Обсуждение: poor performance when recreating constraints on large tables

Поиск
Список
Период
Сортировка

poor performance when recreating constraints on large tables

От
Mike Broers
Дата:
I originally posted this on admin, but it was suggested to post it to performance so here goes - 

I am in the process of implementing cascade on delete constraints retroactively on rather large tables so I can cleanly remove deprecated data.  The problem is recreating some foreign key constraints on tables of 55 million rows+ was taking much longer than the maintenance window I had, and now I am looking for tricks to speed up the process, hopefully there is something obvious i am overlooking.

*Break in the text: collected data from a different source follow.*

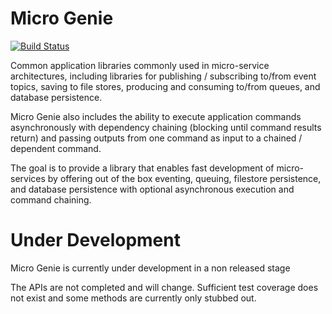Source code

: Micro Genie
=======

[![Build Status](https://travis-ci.org/shagwood/micro-genie.svg?branch=master)](https://travis-ci.org/shagwood/micro-genie)

Common application libraries commonly used in micro-service architectures, including libraries for publishing / subscribing to/from event topics, saving to file stores, producing and consuming to/from queues, and database persistence.  

Micro Genie also includes the ability to execute application commands asynchronously with dependency chaining (blocking until command results return) and passing outputs from one command as input to a chained / dependent command. 

The goal is to provide a library that enables fast development of micro-services by offering out of the box eventing, queuing, filestore persistence, and database persistence with optional asynchronous execution and command chaining. 



# Under Development

Micro Genie is currently under development in a non released stage

The APIs are not completed and will change. Sufficient test coverage does not exist and some methods are currently only stubbed out.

here is the sql I am running, sorry im trying to obfuscate object names a little - 

BEGIN;
ALTER TABLE ONLY t1 DROP CONSTRAINT fk_t1_t2_id;
ALTER TABLE ONLY t1 ADD CONSTRAINT fk_t1_t2_id FOREIGN KEY(id) REFERENCES t2(id) 
ON DELETE CASCADE 
DEFERRABLE INITIALLY DEFERRED;
COMMIT;

t1 has 55 million rows
t2 has 72 million rows
the id columns are integer types
postgres version 8.3.8
there are nightly vacuum/analyze commands, and auto vacuum is enabled.

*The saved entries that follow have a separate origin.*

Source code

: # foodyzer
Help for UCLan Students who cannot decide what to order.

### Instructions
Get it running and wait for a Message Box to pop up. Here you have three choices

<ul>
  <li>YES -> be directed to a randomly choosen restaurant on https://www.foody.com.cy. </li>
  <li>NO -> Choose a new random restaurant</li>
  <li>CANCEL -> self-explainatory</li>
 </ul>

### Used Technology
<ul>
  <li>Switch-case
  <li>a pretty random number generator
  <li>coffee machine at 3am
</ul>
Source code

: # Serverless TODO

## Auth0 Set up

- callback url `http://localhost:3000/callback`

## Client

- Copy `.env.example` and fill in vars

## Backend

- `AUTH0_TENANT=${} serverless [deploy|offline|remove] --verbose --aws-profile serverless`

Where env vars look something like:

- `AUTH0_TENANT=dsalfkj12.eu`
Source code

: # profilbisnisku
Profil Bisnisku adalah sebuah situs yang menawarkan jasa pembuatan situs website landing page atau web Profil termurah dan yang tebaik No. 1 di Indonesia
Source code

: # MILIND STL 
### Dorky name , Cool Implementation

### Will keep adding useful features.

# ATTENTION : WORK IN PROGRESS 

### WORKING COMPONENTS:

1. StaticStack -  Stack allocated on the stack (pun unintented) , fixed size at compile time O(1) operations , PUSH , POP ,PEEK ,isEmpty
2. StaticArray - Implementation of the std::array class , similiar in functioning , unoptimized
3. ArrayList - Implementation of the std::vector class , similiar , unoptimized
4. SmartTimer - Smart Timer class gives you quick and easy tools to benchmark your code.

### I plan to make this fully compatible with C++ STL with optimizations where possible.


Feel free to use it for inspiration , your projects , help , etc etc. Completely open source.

I have tried set constraints deferred, immediate, the id column on table 2 is indexed, its the primary key.  Nothing really seems to impact the time it takes to recreate the constraint.  There may be memory settings to tweak, I was able to get it to run on a faster test server with local storage in about 10 minutes, but it was running for over an hour in our production environment.. We took down the application and I verified it wasnt waiting for an exclusive lock on the table or anything, it was running the alter table command for that duration.  

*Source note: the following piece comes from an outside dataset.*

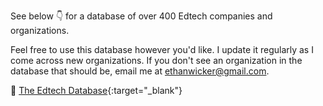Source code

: See below 👇 for a database of over 400 Edtech companies and organizations.  

Feel free to use this database however you'd like.  I update it regularly as I come across new organizations.  If you don't see an organization in the database that should be, email me at ethanwicker@gmail.com.

📖 [The Edtech Database](https://ethanwicker.notion.site/2c864d32125d470ca863a341b0b70d08?v=c9e3dad046d44ef69479e1bb3dc10adc&pvs=4){:target="_blank"}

Let me know if there is anything else I can supply that will help the review, thanks!

One additional question - is there any way to check how long postgres is estimating an operation will take to complete while it is running?

Thanks again,
Mike

Re: poor performance when recreating constraints on large tables

От
Tom Lane
Дата:
Mike Broers <mbroers@gmail.com> writes:
> I am in the process of implementing cascade on delete constraints
> retroactively on rather large tables so I can cleanly remove deprecated
> data.  The problem is recreating some foreign key constraints on tables of
> 55 million rows+ was taking much longer than the maintenance window I had,
> and now I am looking for tricks to speed up the process, hopefully there is
> something obvious i am overlooking.

maintenance_work_mem?

            regards, tom lane

Re: poor performance when recreating constraints on large tables

От
Mike Broers
Дата:
Thanks for the suggestion, maintenance_work_mem is set to the default of 16MB on the host that was taking over an hour as well as on the host that was taking less than 10 minutes.  I tried setting it to 1GB on the faster test server and it reduced the time from around 6-7 minutes to about 3:30.  this is a good start, if there are any other suggestions please let me know - is there any query to check estimated time remaining on long running transactions?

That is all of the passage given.